## ABOUT THIS EXERCISE
Write each entry out again exactly, with nothing omitted.

## DATA LISTING
—————
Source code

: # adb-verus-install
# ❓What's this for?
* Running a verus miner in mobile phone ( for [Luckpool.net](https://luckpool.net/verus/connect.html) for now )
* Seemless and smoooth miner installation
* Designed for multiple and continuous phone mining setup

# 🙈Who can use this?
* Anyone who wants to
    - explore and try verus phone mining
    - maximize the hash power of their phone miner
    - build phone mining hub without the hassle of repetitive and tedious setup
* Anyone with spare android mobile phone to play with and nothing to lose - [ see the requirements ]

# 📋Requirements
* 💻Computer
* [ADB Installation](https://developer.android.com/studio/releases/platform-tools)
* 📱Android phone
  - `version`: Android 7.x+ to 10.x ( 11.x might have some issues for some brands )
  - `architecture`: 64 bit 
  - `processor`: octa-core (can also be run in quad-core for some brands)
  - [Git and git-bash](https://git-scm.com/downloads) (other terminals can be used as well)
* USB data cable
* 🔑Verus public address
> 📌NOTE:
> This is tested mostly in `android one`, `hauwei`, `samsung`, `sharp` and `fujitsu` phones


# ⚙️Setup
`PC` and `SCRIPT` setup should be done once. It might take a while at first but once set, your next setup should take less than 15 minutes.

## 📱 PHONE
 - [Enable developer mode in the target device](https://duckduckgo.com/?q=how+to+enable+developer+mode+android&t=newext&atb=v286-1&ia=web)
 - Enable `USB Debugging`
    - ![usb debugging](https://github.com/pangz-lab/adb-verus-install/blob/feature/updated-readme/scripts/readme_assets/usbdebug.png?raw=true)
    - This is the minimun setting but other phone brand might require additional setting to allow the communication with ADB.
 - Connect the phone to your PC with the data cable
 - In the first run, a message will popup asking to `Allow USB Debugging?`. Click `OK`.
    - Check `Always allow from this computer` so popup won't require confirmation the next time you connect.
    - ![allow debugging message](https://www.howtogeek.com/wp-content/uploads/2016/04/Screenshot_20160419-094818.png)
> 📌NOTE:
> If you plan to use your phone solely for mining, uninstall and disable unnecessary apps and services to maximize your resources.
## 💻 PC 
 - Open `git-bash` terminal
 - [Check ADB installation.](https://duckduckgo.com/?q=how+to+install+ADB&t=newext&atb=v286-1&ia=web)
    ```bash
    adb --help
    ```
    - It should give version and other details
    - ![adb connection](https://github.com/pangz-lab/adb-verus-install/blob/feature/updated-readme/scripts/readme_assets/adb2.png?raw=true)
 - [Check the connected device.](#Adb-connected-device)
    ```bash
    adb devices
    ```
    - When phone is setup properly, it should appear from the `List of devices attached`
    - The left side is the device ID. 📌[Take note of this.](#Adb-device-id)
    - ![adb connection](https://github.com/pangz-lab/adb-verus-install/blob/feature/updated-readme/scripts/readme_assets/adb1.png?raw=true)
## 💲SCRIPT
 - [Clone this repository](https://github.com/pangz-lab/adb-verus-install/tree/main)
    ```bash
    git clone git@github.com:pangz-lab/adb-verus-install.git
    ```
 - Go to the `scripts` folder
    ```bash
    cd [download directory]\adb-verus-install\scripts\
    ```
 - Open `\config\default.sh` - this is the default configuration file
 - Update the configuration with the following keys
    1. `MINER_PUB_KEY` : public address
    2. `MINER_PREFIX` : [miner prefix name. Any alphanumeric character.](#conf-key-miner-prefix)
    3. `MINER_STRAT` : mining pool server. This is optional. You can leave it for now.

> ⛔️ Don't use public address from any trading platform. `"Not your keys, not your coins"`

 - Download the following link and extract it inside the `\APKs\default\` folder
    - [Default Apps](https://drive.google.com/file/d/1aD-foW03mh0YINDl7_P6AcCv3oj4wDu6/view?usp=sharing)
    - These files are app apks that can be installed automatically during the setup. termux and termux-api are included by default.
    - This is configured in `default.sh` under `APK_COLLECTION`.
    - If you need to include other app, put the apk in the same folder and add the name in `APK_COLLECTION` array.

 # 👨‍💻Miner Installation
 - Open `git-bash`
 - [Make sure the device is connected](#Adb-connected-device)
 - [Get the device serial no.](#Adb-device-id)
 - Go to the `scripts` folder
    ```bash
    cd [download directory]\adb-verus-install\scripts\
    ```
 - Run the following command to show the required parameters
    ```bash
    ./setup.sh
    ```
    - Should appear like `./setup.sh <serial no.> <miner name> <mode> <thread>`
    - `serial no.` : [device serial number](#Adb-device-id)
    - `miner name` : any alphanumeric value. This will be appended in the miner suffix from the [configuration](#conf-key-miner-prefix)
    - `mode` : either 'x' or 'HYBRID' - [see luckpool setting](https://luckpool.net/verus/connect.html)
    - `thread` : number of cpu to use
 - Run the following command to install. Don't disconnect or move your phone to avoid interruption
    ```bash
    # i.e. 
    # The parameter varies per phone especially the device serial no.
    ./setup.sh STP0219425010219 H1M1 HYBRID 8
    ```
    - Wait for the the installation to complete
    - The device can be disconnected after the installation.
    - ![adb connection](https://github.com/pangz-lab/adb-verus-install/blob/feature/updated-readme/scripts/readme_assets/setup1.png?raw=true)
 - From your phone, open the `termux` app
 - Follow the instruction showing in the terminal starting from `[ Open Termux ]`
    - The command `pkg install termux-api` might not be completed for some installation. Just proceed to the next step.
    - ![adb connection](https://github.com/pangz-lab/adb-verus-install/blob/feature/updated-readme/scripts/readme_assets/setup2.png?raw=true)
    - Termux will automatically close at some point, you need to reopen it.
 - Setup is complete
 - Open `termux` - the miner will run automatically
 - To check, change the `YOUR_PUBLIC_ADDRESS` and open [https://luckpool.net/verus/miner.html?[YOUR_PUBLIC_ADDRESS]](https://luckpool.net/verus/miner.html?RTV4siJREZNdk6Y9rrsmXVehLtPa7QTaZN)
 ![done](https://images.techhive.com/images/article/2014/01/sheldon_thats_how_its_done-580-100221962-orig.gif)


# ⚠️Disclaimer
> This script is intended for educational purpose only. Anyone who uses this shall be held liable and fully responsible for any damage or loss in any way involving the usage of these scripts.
—————
## OUTPUT FOR THIS TASK
Source code

: # adb-verus-install
# ❓What's this for?
* Running a verus miner in mobile phone ( for [Luckpool.net](https://luckpool.net/verus/connect.html) for now )
* Seemless and smoooth miner installation
* Designed for multiple and continuous phone mining setup

# 🙈Who can use this?
* Anyone who wants to
    - explore and try verus phone mining
    - maximize the hash power of their phone miner
    - build phone mining hub without the hassle of repetitive and tedious setup
* Anyone with spare android mobile phone to play with and nothing to lose - [ see the requirements ]

# 📋Requirements
* 💻Computer
* [ADB Installation](https://developer.android.com/studio/releases/platform-tools)
* 📱Android phone
  - `version`: Android 7.x+ to 10.x ( 11.x might have some issues for some brands )
  - `architecture`: 64 bit 
  - `processor`: octa-core (can also be run in quad-core for some brands)
  - [Git and git-bash](https://git-scm.com/downloads) (other terminals can be used as well)
* USB data cable
* 🔑Verus public address
> 📌NOTE:
> This is tested mostly in `android one`, `hauwei`, `samsung`, `sharp` and `fujitsu` phones


# ⚙️Setup
`PC` and `SCRIPT` setup should be done once. It might take a while at first but once set, your next setup should take less than 15 minutes.

## 📱 PHONE
 - [Enable developer mode in the target device](https://duckduckgo.com/?q=how+to+enable+developer+mode+android&t=newext&atb=v286-1&ia=web)
 - Enable `USB Debugging`
    - ![usb debugging](https://github.com/pangz-lab/adb-verus-install/blob/feature/updated-readme/scripts/readme_assets/usbdebug.png?raw=true)
    - This is the minimun setting but other phone brand might require additional setting to allow the communication with ADB.
 - Connect the phone to your PC with the data cable
 - In the first run, a message will popup asking to `Allow USB Debugging?`. Click `OK`.
    - Check `Always allow from this computer` so popup won't require confirmation the next time you connect.
    - ![allow debugging message](https://www.howtogeek.com/wp-content/uploads/2016/04/Screenshot_20160419-094818.png)
> 📌NOTE:
> If you plan to use your phone solely for mining, uninstall and disable unnecessary apps and services to maximize your resources.
## 💻 PC 
 - Open `git-bash` terminal
 - [Check ADB installation.](https://duckduckgo.com/?q=how+to+install+ADB&t=newext&atb=v286-1&ia=web)
    ```bash
    adb --help
    ```
    - It should give version and other details
    - ![adb connection](https://github.com/pangz-lab/adb-verus-install/blob/feature/updated-readme/scripts/readme_assets/adb2.png?raw=true)
 - [Check the connected device.](#Adb-connected-device)
    ```bash
    adb devices
    ```
    - When phone is setup properly, it should appear from the `List of devices attached`
    - The left side is the device ID. 📌[Take note of this.](#Adb-device-id)
    - ![adb connection](https://github.com/pangz-lab/adb-verus-install/blob/feature/updated-readme/scripts/readme_assets/adb1.png?raw=true)
## 💲SCRIPT
 - [Clone this repository](https://github.com/pangz-lab/adb-verus-install/tree/main)
    ```bash
    git clone git@github.com:pangz-lab/adb-verus-install.git
    ```
 - Go to the `scripts` folder
    ```bash
    cd [download directory]\adb-verus-install\scripts\
    ```
 - Open `\config\default.sh` - this is the default configuration file
 - Update the configuration with the following keys
    1. `MINER_PUB_KEY` : public address
    2. `MINER_PREFIX` : [miner prefix name. Any alphanumeric character.](#conf-key-miner-prefix)
    3. `MINER_STRAT` : mining pool server. This is optional. You can leave it for now.

> ⛔️ Don't use public address from any trading platform. `"Not your keys, not your coins"`

 - Download the following link and extract it inside the `\APKs\default\` folder
    - [Default Apps](https://drive.google.com/file/d/1aD-foW03mh0YINDl7_P6AcCv3oj4wDu6/view?usp=sharing)
    - These files are app apks that can be installed automatically during the setup. termux and termux-api are included by default.
    - This is configured in `default.sh` under `APK_COLLECTION`.
    - If you need to include other app, put the apk in the same folder and add the name in `APK_COLLECTION` array.

 # 👨‍💻Miner Installation
 - Open `git-bash`
 - [Make sure the device is connected](#Adb-connected-device)
 - [Get the device serial no.](#Adb-device-id)
 - Go to the `scripts` folder
    ```bash
    cd [download directory]\adb-verus-install\scripts\
    ```
 - Run the following command to show the required parameters
    ```bash
    ./setup.sh
    ```
    - Should appear like `./setup.sh <serial no.> <miner name> <mode> <thread>`
    - `serial no.` : [device serial number](#Adb-device-id)
    - `miner name` : any alphanumeric value. This will be appended in the miner suffix from the [configuration](#conf-key-miner-prefix)
    - `mode` : either 'x' or 'HYBRID' - [see luckpool setting](https://luckpool.net/verus/connect.html)
    - `thread` : number of cpu to use
 - Run the following command to install. Don't disconnect or move your phone to avoid interruption
    ```bash
    # i.e. 
    # The parameter varies per phone especially the device serial no.
    ./setup.sh STP0219425010219 H1M1 HYBRID 8
    ```
    - Wait for the the installation to complete
    - The device can be disconnected after the installation.
    - ![adb connection](https://github.com/pangz-lab/adb-verus-install/blob/feature/updated-readme/scripts/readme_assets/setup1.png?raw=true)
 - From your phone, open the `termux` app
 - Follow the instruction showing in the terminal starting from `[ Open Termux ]`
    - The command `pkg install termux-api` might not be completed for some installation. Just proceed to the next step.
    - ![adb connection](https://github.com/pangz-lab/adb-verus-install/blob/feature/updated-readme/scripts/readme_assets/setup2.png?raw=true)
    - Termux will automatically close at some point, you need to reopen it.
 - Setup is complete
 - Open `termux` - the miner will run automatically
 - To check, change the `YOUR_PUBLIC_ADDRESS` and open [https://luckpool.net/verus/miner.html?[YOUR_PUBLIC_ADDRESS]](https://luckpool.net/verus/miner.html?RTV4siJREZNdk6Y9rrsmXVehLtPa7QTaZN)
 ![done](https://images.techhive.com/images/article/2014/01/sheldon_thats_how_its_done-580-100221962-orig.gif)


# ⚠️Disclaimer
> This script is intended for educational purpose only. Anyone who uses this shall be held liable and fully responsible for any damage or loss in any way involving the usage of these scripts.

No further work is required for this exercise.